> **Records supplied**:
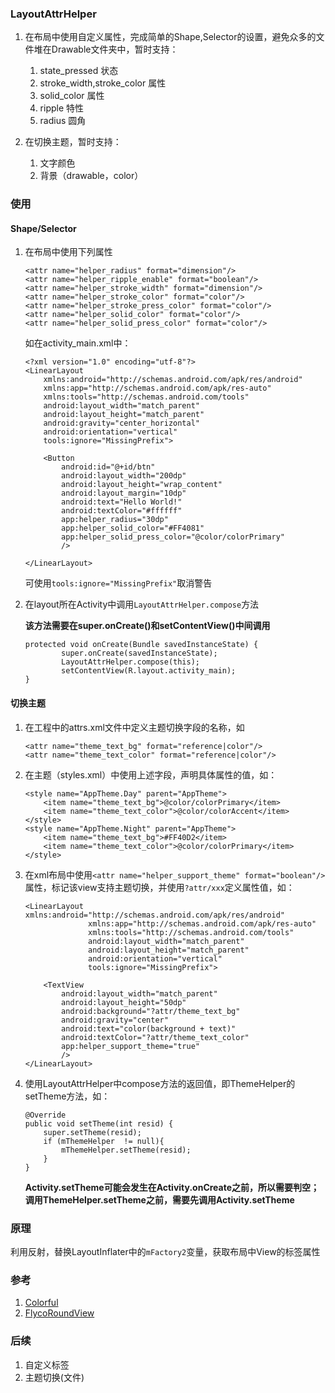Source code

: ### LayoutAttrHelper

1. 在布局中使用自定义属性，完成简单的Shape,Selector的设置，避免众多的文件堆在Drawable文件夹中，暂时支持：

    1. state_pressed 状态
    2. stroke_width,stroke_color 属性
    3. solid_color 属性
    4. ripple 特性
    5. radius 圆角

2. 在切换主题，暂时支持：

    1. 文字颜色
    2. 背景（drawable，color）


### 使用


#### Shape/Selector

1. 在布局中使用下列属性

    ```
    <attr name="helper_radius" format="dimension"/>
    <attr name="helper_ripple_enable" format="boolean"/>
    <attr name="helper_stroke_width" format="dimension"/>
    <attr name="helper_stroke_color" format="color"/>
    <attr name="helper_stroke_press_color" format="color"/>
    <attr name="helper_solid_color" format="color"/>
    <attr name="helper_solid_press_color" format="color"/>
    ```
    
    如在activity_main.xml中：
    
    ```
    <?xml version="1.0" encoding="utf-8"?>
    <LinearLayout
        xmlns:android="http://schemas.android.com/apk/res/android"
        xmlns:app="http://schemas.android.com/apk/res-auto"
        xmlns:tools="http://schemas.android.com/tools"
        android:layout_width="match_parent"
        android:layout_height="match_parent"
        android:gravity="center_horizontal"
        android:orientation="vertical"
        tools:ignore="MissingPrefix">
    
        <Button
            android:id="@+id/btn"
            android:layout_width="200dp"
            android:layout_height="wrap_content"
            android:layout_margin="10dp"
            android:text="Hello World!"
            android:textColor="#ffffff"
            app:helper_radius="30dp"
            app:helper_solid_color="#FF4081"
            app:helper_solid_press_color="@color/colorPrimary"
            />
    
    </LinearLayout>
    ```
    可使用`tools:ignore="MissingPrefix"`取消警告
    
2. 在layout所在Activity中调用`LayoutAttrHelper.compose`方法

    **该方法需要在super.onCreate()和setContentView()中间调用**
    
    ```
    protected void onCreate(Bundle savedInstanceState) {
            super.onCreate(savedInstanceState);
            LayoutAttrHelper.compose(this);
            setContentView(R.layout.activity_main);
    }
    ```

#### 切换主题

1. 在工程中的attrs.xml文件中定义主题切换字段的名称，如

    ```
    <attr name="theme_text_bg" format="reference|color"/>
    <attr name="theme_text_color" format="reference|color"/>
    ```

2. 在主题（styles.xml）中使用上述字段，声明具体属性的值，如：

    ```
    <style name="AppTheme.Day" parent="AppTheme">
        <item name="theme_text_bg">@color/colorPrimary</item>
        <item name="theme_text_color">@color/colorAccent</item>
    </style>
    <style name="AppTheme.Night" parent="AppTheme">
        <item name="theme_text_bg">#FF40D2</item>
        <item name="theme_text_color">@color/colorPrimary</item>
    </style>
    
    ```
3. 在xml布局中使用`<attr name="helper_support_theme" format="boolean"/>`属性，标记该view支持主题切换，并使用`?attr/xxx`定义属性值，如：

    ```
    <LinearLayout xmlns:android="http://schemas.android.com/apk/res/android"
                  xmlns:app="http://schemas.android.com/apk/res-auto"
                  xmlns:tools="http://schemas.android.com/tools"
                  android:layout_width="match_parent"
                  android:layout_height="match_parent"
                  android:orientation="vertical"
                  tools:ignore="MissingPrefix">
    
        <TextView
            android:layout_width="match_parent"
            android:layout_height="50dp"
            android:background="?attr/theme_text_bg"
            android:gravity="center"
            android:text="color(background + text)"
            android:textColor="?attr/theme_text_color"
            app:helper_support_theme="true"
            />
    </LinearLayout>
    ```

4. 使用LayoutAttrHelper中compose方法的返回值，即ThemeHelper的setTheme方法，如：

    ```
    @Override
    public void setTheme(int resid) {
        super.setTheme(resid);
        if (mThemeHelper  != null){
            mThemeHelper.setTheme(resid);
        }
    }
    ```
    
    **Activity.setTheme可能会发生在Activity.onCreate之前，所以需要判空；调用ThemeHelper.setTheme之前，需要先调用Activity.setTheme**


### 原理

利用反射，替换LayoutInflater中的`mFactory2`变量，获取布局中View的标签属性

### 参考

1. [Colorful](https://github.com/hehonghui/Colorful)
2. [FlycoRoundView](https://github.com/H07000223/FlycoRoundView)

### 后续

1. 自定义标签
2. 主题切换(文件)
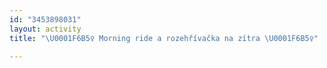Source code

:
 ```yaml
---
id: "3453898031"
layout: activity
title: "\U0001F6B5‍♀️ Morning ride a rozehřívačka na zítra \U0001F6B5‍♀️"

---
```

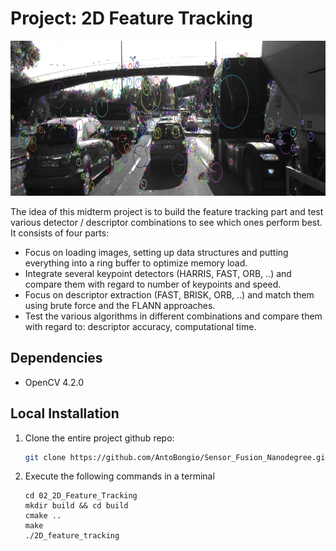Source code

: # Project: 2D Feature Tracking

<img src="images/keypoints.png" width="820" height="248" />

The idea of this midterm project is to build the feature tracking part and test various detector / descriptor combinations to see which ones perform best. It consists of four parts:

* Focus on loading images, setting up data structures and putting everything into a ring buffer to optimize memory load. 
* Integrate several keypoint detectors (HARRIS, FAST, ORB, ..) and compare them with regard to number of keypoints and speed. 
* Focus on descriptor extraction (FAST, BRISK, ORB, ..) and match them using brute force and the FLANN approaches. 
* Test the various algorithms in different combinations and compare them with regard to: descriptor accuracy, computational time. 

## Dependencies

* OpenCV 4.2.0

## Local Installation

1. Clone the entire project github repo:

   ```sh
   git clone https://github.com/AntoBongio/Sensor_Fusion_Nanodegree.git
   ```

2. Execute the following commands in a terminal

   ```shell
   cd 02_2D_Feature_Tracking
   mkdir build && cd build
   cmake ..
   make
   ./2D_feature_tracking
   ```
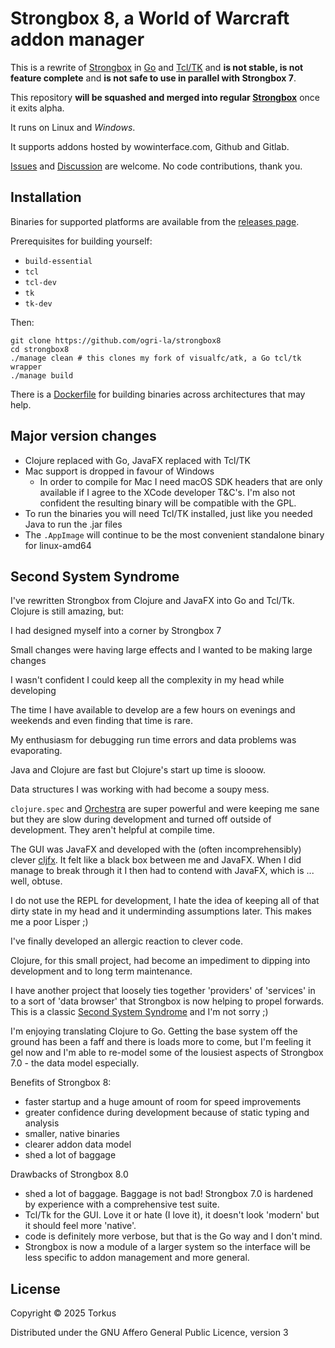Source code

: # Strongbox 8, a World of Warcraft addon manager

This is a rewrite of [Strongbox](https://github.com/ogri-la/strongbox) in [Go](https://go.dev) and [Tcl/TK](https://www.tcl-lang.org) and __is not stable, is not feature complete__ and  __is not safe to use in parallel with Strongbox 7__.

This repository __will be squashed and merged into regular [Strongbox](https://github.com/ogri-la/strongbox)__ once it exits alpha.

It runs on Linux and _Windows_.

It supports addons hosted by wowinterface.com, Github and Gitlab.

[Issues](./issues) and [Discussion](./discussions) are welcome. No code contributions, thank you.

## Installation

Binaries for supported platforms are available from the [releases page](https://github.com/ogri-la/strongbox8/releases).

Prerequisites for building yourself:

* `build-essential`
* `tcl`
* `tcl-dev`
* `tk`
* `tk-dev`

Then:

```shell
git clone https://github.com/ogri-la/strongbox8
cd strongbox8
./manage clean # this clones my fork of visualfc/atk, a Go tcl/tk wrapper
./manage build
```

There is a [Dockerfile](https://github.com/ogri-la/strongbox8/blob/master/Dockerfile) for building binaries across 
architectures that may help.

## Major version changes

* Clojure replaced with Go, JavaFX replaced with Tcl/TK
* Mac support is dropped in favour of Windows
    - In order to compile for Mac I need macOS SDK headers that are only available if I agree to the XCode developer T&C's. I'm also not confident the resulting binary will be compatible with the GPL.
* To run the binaries you will need Tcl/TK installed, just like you needed Java to run the .jar files
* The `.AppImage` will continue to be the most convenient standalone binary for linux-amd64

## Second System Syndrome

I've rewritten Strongbox from Clojure and JavaFX into Go and Tcl/Tk. Clojure is still amazing, but:

I had designed myself into a corner by Strongbox 7

Small changes were having large effects and I wanted to be making large changes

I wasn't confident I could keep all the complexity in my head while developing

The time I have available to develop are a few hours on evenings and weekends and even finding that time is rare.

My enthusiasm for debugging run time errors and data problems was evaporating.

Java and Clojure are fast but Clojure's start up time is slooow.

Data structures I was working with had become a soupy mess.

`clojure.spec` and [Orchestra](https://github.com/jeaye/orchestra) are super powerful and were keeping me sane but they are slow during development and turned off outside of development. They aren't helpful at compile time.

The GUI was JavaFX and developed with the (often incomprehensibly) clever [cljfx](https://github.com/cljfx/cljfx). It felt like a black box between me and JavaFX. When I did manage to break through it I then had to contend with JavaFX, which is ... well, obtuse.

I do not use the REPL for development, I hate the idea of keeping all of that dirty state in my head and it underminding assumptions later. This makes me a poor Lisper ;)

I've finally developed an allergic reaction to clever code.

Clojure, for this small project, had become an impediment to dipping into development and to long term maintenance.

I have another project that loosely ties together 'providers' of 'services' in to a sort of 'data browser' that Strongbox is now helping to propel forwards. This is a classic [Second System Syndrome](https://en.wikipedia.org/wiki/Second-system_effect) and I'm not sorry ;)

I'm enjoying translating Clojure to Go. Getting the base system off the ground has been a faff and there is loads more to come, but I'm feeling it gel now and I'm able to re-model some of the lousiest aspects of Strongbox 7.0 - the data model especially.

Benefits of Strongbox 8:

* faster startup and a huge amount of room for speed improvements
* greater confidence during development because of static typing and analysis
* smaller, native binaries
* clearer addon data model
* shed a lot of baggage

Drawbacks of Strongbox 8.0

* shed a lot of baggage. Baggage is not bad! Strongbox 7.0 is hardened by experience with a comprehensive test suite.
* Tcl/Tk for the GUI. Love it or hate (I love it), it doesn't look 'modern' but it should feel more 'native'.
* code is definitely more verbose, but that is the Go way and I don't mind.
* Strongbox is now a module of a larger system so the interface will be less specific to addon management and more general.

## License

Copyright © 2025 Torkus

Distributed under the GNU Affero General Public Licence, version 3
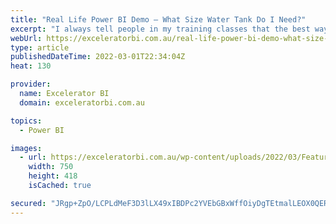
 ```yaml
---
title: "Real Life Power BI Demo – What Size Water Tank Do I Need?"
excerpt: "I always tell people in my training classes that the best way to become good at using Power BI is to get plenty of practice. Best case scenario, you would do something at work that will help you succeed in your job and hence you will get paid to learn. [...]Read More »"
webUrl: https://exceleratorbi.com.au/real-life-power-bi-demo-what-size-water-tank-do-i-need/
type: article
publishedDateTime: 2022-03-01T22:34:04Z
heat: 130

provider:
  name: Excelerator BI
  domain: exceleratorbi.com.au

topics:
  - Power BI

images:
  - url: https://exceleratorbi.com.au/wp-content/uploads/2022/03/Featured-Image.png
    width: 750
    height: 418
    isCached: true

secured: "JRgp+ZpO/LCPLdMeF3D3lLX49xIBDPc2YVEbGBxWffOiyDgTEtmalLEOX0QER2B3hyYP211VzAYYC/u1E6VhFJtP0IgYpegCPqn0sIEgm0Lm6ZPhNH0gvR7gK4hYoeDkh+JBq+eVcGcrrO/2RxNHWOtibJCe9Q1LJ1RO+LPPjbLBKGseh/m51YfGCDj6Uv7Jyc/BVzCElH7ygNSUcCTbakBVYhRMY7KQnBltn9LQTj34P/lq5O2CbfdSX39Abvmw7efILoLy5sGH8jcWi3U2DpnR5Z44RNAZi03rf0YSS2Ds25zqXrzUF+VZUM+Wdd23QFzay0eJwUqXngaynFseQVRYDexrbR+Ft+e02sVdhcA=;fwwD/TDWKO5c10D1e0g8Sg=="
---
```


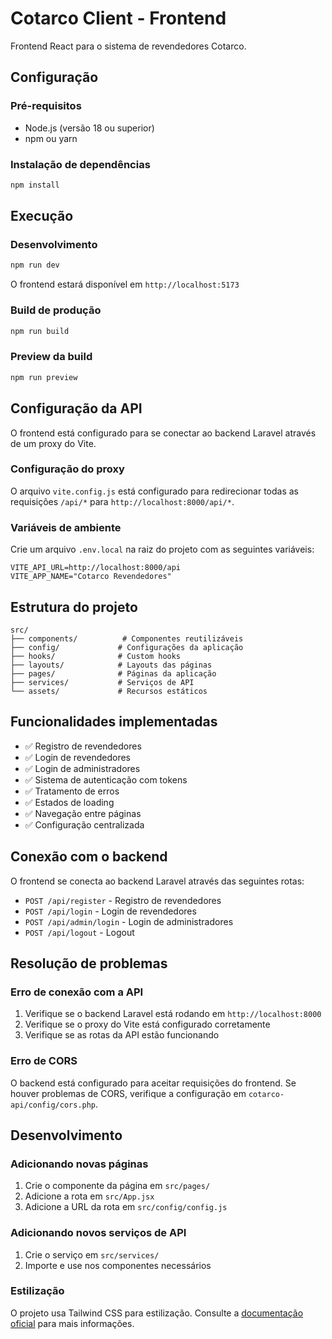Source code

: # Cotarco Client - Frontend

Frontend React para o sistema de revendedores Cotarco.

## Configuração

### Pré-requisitos
- Node.js (versão 18 ou superior)
- npm ou yarn

### Instalação de dependências
```bash
npm install
```

## Execução

### Desenvolvimento
```bash
npm run dev
```

O frontend estará disponível em `http://localhost:5173`

### Build de produção
```bash
npm run build
```

### Preview da build
```bash
npm run preview
```

## Configuração da API

O frontend está configurado para se conectar ao backend Laravel através de um proxy do Vite.

### Configuração do proxy
O arquivo `vite.config.js` está configurado para redirecionar todas as requisições `/api/*` para `http://localhost:8000/api/*`.

### Variáveis de ambiente
Crie um arquivo `.env.local` na raiz do projeto com as seguintes variáveis:

```env
VITE_API_URL=http://localhost:8000/api
VITE_APP_NAME="Cotarco Revendedores"
```

## Estrutura do projeto

```
src/
├── components/          # Componentes reutilizáveis
├── config/             # Configurações da aplicação
├── hooks/              # Custom hooks
├── layouts/            # Layouts das páginas
├── pages/              # Páginas da aplicação
├── services/           # Serviços de API
└── assets/             # Recursos estáticos
```

## Funcionalidades implementadas

- ✅ Registro de revendedores
- ✅ Login de revendedores
- ✅ Login de administradores
- ✅ Sistema de autenticação com tokens
- ✅ Tratamento de erros
- ✅ Estados de loading
- ✅ Navegação entre páginas
- ✅ Configuração centralizada

## Conexão com o backend

O frontend se conecta ao backend Laravel através das seguintes rotas:

- `POST /api/register` - Registro de revendedores
- `POST /api/login` - Login de revendedores
- `POST /api/admin/login` - Login de administradores
- `POST /api/logout` - Logout

## Resolução de problemas

### Erro de conexão com a API
1. Verifique se o backend Laravel está rodando em `http://localhost:8000`
2. Verifique se o proxy do Vite está configurado corretamente
3. Verifique se as rotas da API estão funcionando

### Erro de CORS
O backend está configurado para aceitar requisições do frontend. Se houver problemas de CORS, verifique a configuração em `cotarco-api/config/cors.php`.

## Desenvolvimento

### Adicionando novas páginas
1. Crie o componente da página em `src/pages/`
2. Adicione a rota em `src/App.jsx`
3. Adicione a URL da rota em `src/config/config.js`

### Adicionando novos serviços de API
1. Crie o serviço em `src/services/`
2. Importe e use nos componentes necessários

### Estilização
O projeto usa Tailwind CSS para estilização. Consulte a [documentação oficial](https://tailwindcss.com/) para mais informações.
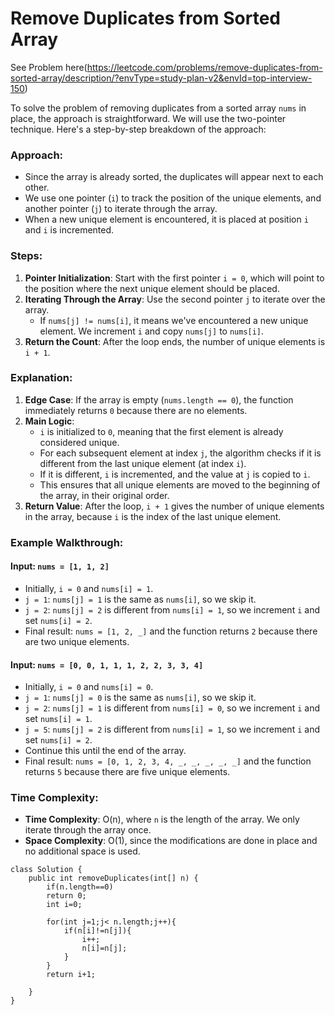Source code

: # Remove Duplicates from Sorted Array

See Problem here(https://leetcode.com/problems/remove-duplicates-from-sorted-array/description/?envType=study-plan-v2&envId=top-interview-150)

To solve the problem of removing duplicates from a sorted array `nums` in place, the approach is straightforward. We will use the two-pointer technique. Here's a step-by-step breakdown of the approach:

### Approach:

-   Since the array is already sorted, the duplicates will appear next to each other.
-   We use one pointer (`i`) to track the position of the unique elements, and another pointer (`j`) to iterate through the array.
-   When a new unique element is encountered, it is placed at position `i` and `i` is incremented.

### Steps:

1.  **Pointer Initialization**: Start with the first pointer `i = 0`, which will point to the position where the next unique element should be placed.
2.  **Iterating Through the Array**: Use the second pointer `j` to iterate over the array.
    -   If `nums[j] != nums[i]`, it means we've encountered a new unique element. We increment `i` and copy `nums[j]` to `nums[i]`.
3.  **Return the Count**: After the loop ends, the number of unique elements is `i + 1`.

### Explanation:

1.  **Edge Case**: If the array is empty (`nums.length == 0`), the function immediately returns `0` because there are no elements.
2.  **Main Logic**:
    -   `i` is initialized to `0`, meaning that the first element is already considered unique.
    -   For each subsequent element at index `j`, the algorithm checks if it is different from the last unique element (at index `i`).
    -   If it is different, `i` is incremented, and the value at `j` is copied to `i`.
    -   This ensures that all unique elements are moved to the beginning of the array, in their original order.
3.  **Return Value**: After the loop, `i + 1` gives the number of unique elements in the array, because `i` is the index of the last unique element.

### Example Walkthrough:

#### Input: `nums = [1, 1, 2]`

-   Initially, `i = 0` and `nums[i] = 1`.
-   `j = 1`: `nums[j] = 1` is the same as `nums[i]`, so we skip it.
-   `j = 2`: `nums[j] = 2` is different from `nums[i] = 1`, so we increment `i` and set `nums[i] = 2`.
-   Final result: `nums = [1, 2, _]` and the function returns `2` because there are two unique elements.

#### Input: `nums = [0, 0, 1, 1, 1, 2, 2, 3, 3, 4]`

-   Initially, `i = 0` and `nums[i] = 0`.
-   `j = 1`: `nums[j] = 0` is the same as `nums[i]`, so we skip it.
-   `j = 2`: `nums[j] = 1` is different from `nums[i] = 0`, so we increment `i` and set `nums[i] = 1`.
-   `j = 5`: `nums[j] = 2` is different from `nums[i] = 1`, so we increment `i` and set `nums[i] = 2`.
-   Continue this until the end of the array.
-   Final result: `nums = [0, 1, 2, 3, 4, _, _, _, _, _]` and the function returns `5` because there are five unique elements.

### Time Complexity:

-   **Time Complexity**: O(n), where `n` is the length of the array. We only iterate through the array once.
-   **Space Complexity**: O(1), since the modifications are done in place and no additional space is used.

```
class Solution {
    public int removeDuplicates(int[] n) {
        if(n.length==0)
        return 0;
        int i=0;

        for(int j=1;j< n.length;j++){
            if(n[i]!=n[j]){
                i++;
                n[i]=n[j];
            }
        }
        return i+1;

    }
}
```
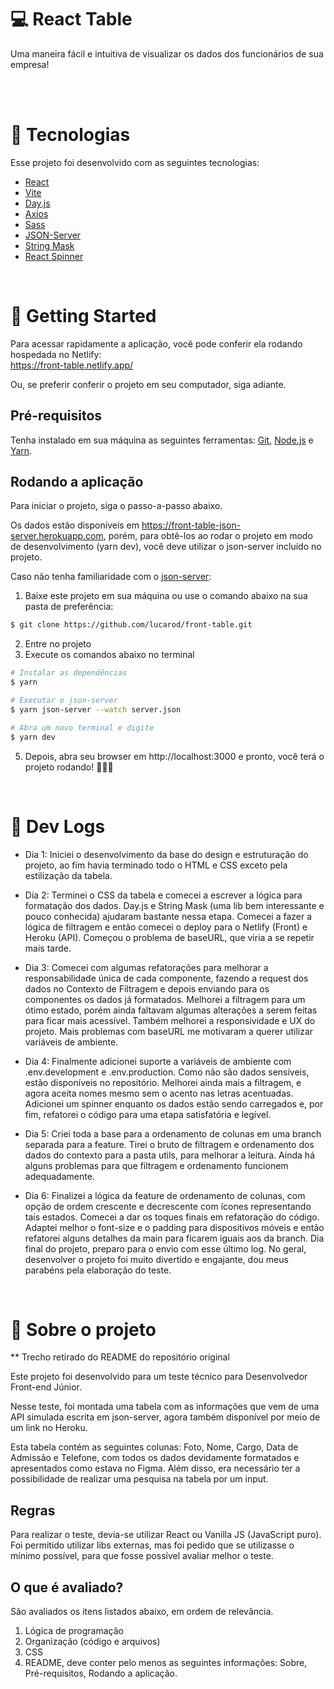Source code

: # 💻 React Table

Uma maneira fácil e intuitiva de visualizar os dados dos funcionários de sua empresa!

<br>

<br>

# 🧪 Tecnologias

Esse projeto foi desenvolvido com as seguintes tecnologias:

- [React](https://reactjs.org)
- [Vite](https://vitejs.dev)
- [Day.js](https://day.js.org)
- [Axios](https://axios-http.com)
- [Sass](https://sass-lang.com)
- [JSON-Server](https://github.com/typicode/json-server)
- [String Mask](https://github.com/the-darc/string-mask)
- [React Spinner](https://github.com/davidhu2000/react-spinners)

<br>

# 🚀 Getting Started

Para acessar rapidamente a aplicação, você pode conferir ela rodando hospedada no Netlify: <br> https://front-table.netlify.app/

Ou, se preferir conferir o projeto em seu computador, siga adiante.

## Pré-requisitos

Tenha instalado em sua máquina as seguintes ferramentas:
[Git](https://git-scm.com/), [Node.js](https://nodejs.org/en/) e [Yarn](https://yarnpkg.com/).

## Rodando a aplicação

Para iniciar o projeto, siga o passo-a-passo abaixo. 

Os dados estão disponíveis em https://front-table-json-server.herokuapp.com, porém, para obtê-los ao rodar o projeto em modo de desenvolvimento (yarn dev), você deve utilizar o json-server incluído no projeto.

Caso não tenha familiaridade com o [json-server](https://github.com/typicode/json-server):

1. Baixe este projeto em sua máquina ou use o comando abaixo na sua pasta de preferência:
```bash
$ git clone https://github.com/lucarod/front-table.git
```

2. Entre no projeto
3. Execute os comandos abaixo no terminal

```bash
# Instalar as dependências
$ yarn

# Executar o json-server
$ yarn json-server --watch server.json

# Abra um novo terminal e digite
$ yarn dev
```

5. Depois, abra seu browser em http://localhost:3000 e pronto, você terá o projeto rodando! 🥳🎉🎊

<br>

# 📖 Dev Logs

- Dia 1: Iniciei o desenvolvimento da base do design e estruturação do projeto, ao fim havia terminado todo o HTML e CSS exceto pela estilização da tabela.

- Dia 2: Terminei o CSS da tabela e comecei a escrever a lógica para formatação dos dados. Day.js e String Mask (uma lib bem interessante e pouco conhecida) ajudaram bastante nessa etapa. Comecei a fazer a lógica de filtragem e então comecei o deploy para o Netlify (Front) e Heroku (API). Começou o problema de baseURL, que viria a se repetir mais tarde.

- Dia 3: Comecei com algumas refatorações para melhorar a responsabilidade única de cada componente, fazendo a request dos dados no Contexto de Filtragem e depois enviando para os componentes os dados já formatados. Melhorei a filtragem para um ótimo estado, porém ainda faltavam algumas alterações a serem feitas para ficar mais acessível. Também melhorei a responsividade e UX do projeto. Mais problemas com baseURL me motivaram a querer utilizar variáveis de ambiente.

- Dia 4: Finalmente adicionei suporte a variáveis de ambiente com .env.development e .env.production. Como não são dados sensíveis, estão disponíveis no repositório. Melhorei ainda mais a filtragem, e agora aceita nomes mesmo sem o acento nas letras acentuadas. Adicionei um spinner enquanto os dados estão sendo carregados e, por fim, refatorei o código para uma etapa satisfatória e legível.

- Dia 5: Criei toda a base para a ordenamento de colunas em uma branch separada para a feature. Tirei o bruto de filtragem e ordenamento dos dados do contexto para a pasta utils, para melhorar a leitura. Ainda há alguns problemas para que filtragem e ordenamento funcionem adequadamente.

- Dia 6: Finalizei a lógica da feature de ordenamento de colunas, com opção de ordem crescente e decrescente com ícones representando tais estados. Comecei a dar os toques finais em refatoração do código. Adaptei melhor o font-size e o padding para dispositivos móveis e então refatorei alguns detalhes da main para ficarem iguais aos da branch. Dia final do projeto, preparo para o envio com esse último log. No geral, desenvolver o projeto foi muito divertido e engajante, dou meus parabéns pela elaboração do teste.

<br>

# 📄 Sobre o projeto

\*\* Trecho retirado do README do repositório original

Este projeto foi desenvolvido para um teste técnico para Desenvolvedor Front-end Júnior.

Nesse teste, foi montada uma tabela com as informações que vem de uma API simulada escrita em json-server, agora também disponível por meio de um link no Heroku.

Esta tabela contém as seguintes colunas: Foto, Nome, Cargo, Data de Admissão e Telefone, com todos os dados devidamente formatados e apresentados como estava no Figma. Além disso,
era necessário ter a possibilidade de realizar uma pesquisa na tabela por um input.

## Regras

Para realizar o teste, devia-se utilizar React ou Vanilla JS (JavaScript puro). Foi permitido utilizar libs externas, mas foi pedido que se utilizasse o mínimo possível, para que fosse possível avaliar melhor o teste.

## O que é avaliado?

São avaliados os itens listados abaixo, em ordem de relevância.

1. Lógica de programação
2. Organização (código e arquivos)
3. CSS
4. README, deve conter pelo menos as seguintes informações: Sobre, Pré-requisitos, Rodando a aplicação.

> **Action item**:
After counting the lines above that include the word "Initially", give only the number.

> **Output below**:
2